Some Hierarchical Deterministic Wallets (also known as HD/Hardware Wallets using BIP 32 Transfer Protocol) you may be familiar with are:
- Ledger Nano S
- Cool Wallet S
- Atomic Wallet
The functionality with HD wallets make it simple in that you do not need to back up every address/key inside your wallet. HD wallets use a “seed key”, and the seed key is the only key you ever need to back up if you need to recover the Wallet at a future date (if you had a new computer, re-install, duplicate wallet for example). The master key is capable of recovering every private key below it but you can not go from a child key to the parent key.
Any additional keys that are created from the master key (the parent), are called children (the child). This transfer protocol is called BIP 32, and the wallets as mentioned above are called HD Wallets. (this is also classed as a Type 2 Deterministic Wallet).
Hierarchical Deterministic Wallets are more secure because they generate many receiving addresses for every transaction.
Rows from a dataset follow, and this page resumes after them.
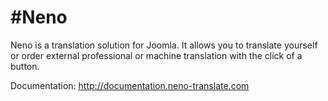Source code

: #Neno
=====

Neno is a translation solution for Joomla. It allows you to translate yourself or order external professional or machine translation with the click of a button.

Documentation: http://documentation.neno-translate.com
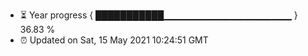- ⏳ Year progress { ███████████▁▁▁▁▁▁▁▁▁▁▁▁▁▁▁▁▁▁▁ } 36.83 %
- ⏰ Updated on Sat, 15 May 2021 10:24:51 GMT

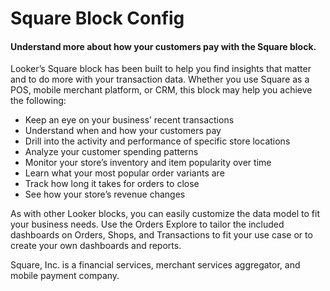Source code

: # Square Block Config


#### Understand more about how your customers pay with the Square block.

Looker’s Square block has been built to help you find insights that matter and to do more with your transaction data. Whether you use Square as a POS, mobile merchant platform, or CRM, this block may help you achieve the following:

- Keep an eye on your business’ recent transactions
- Understand when and how your customers pay
- Drill into the activity and performance of specific store locations
- Analyze your customer spending patterns
- Monitor your store’s inventory and item popularity over time
- Learn what your most popular order variants are
- Track how long it takes for orders to close
- See how your store’s revenue changes

As with other Looker blocks, you can easily customize the data model to fit your business needs. Use the Orders Explore to tailor the included dashboards on Orders, Shops, and Transactions to fit your use case or to create your own dashboards and reports.

Square, Inc. is a financial services, merchant services aggregator, and mobile payment company.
In addition because of the unique algorithm from the master seed, if for any reason your wallet corrupts or is unrecoverable, then you only need to re-apply the master seed and all of the addresses along with your private keys will be re-populated back into your wallet just like they were, originally from the original wallet.
Make sure that you back your master seed phrase up. Typically 12 to 24 words that you should never ever lose or misplace. Normally your Hardware Wallet comes with a paper entry form. However its worth recommending that you use a a Steel Wallet for the ultimate permanent/weather proof/fire resistant solution.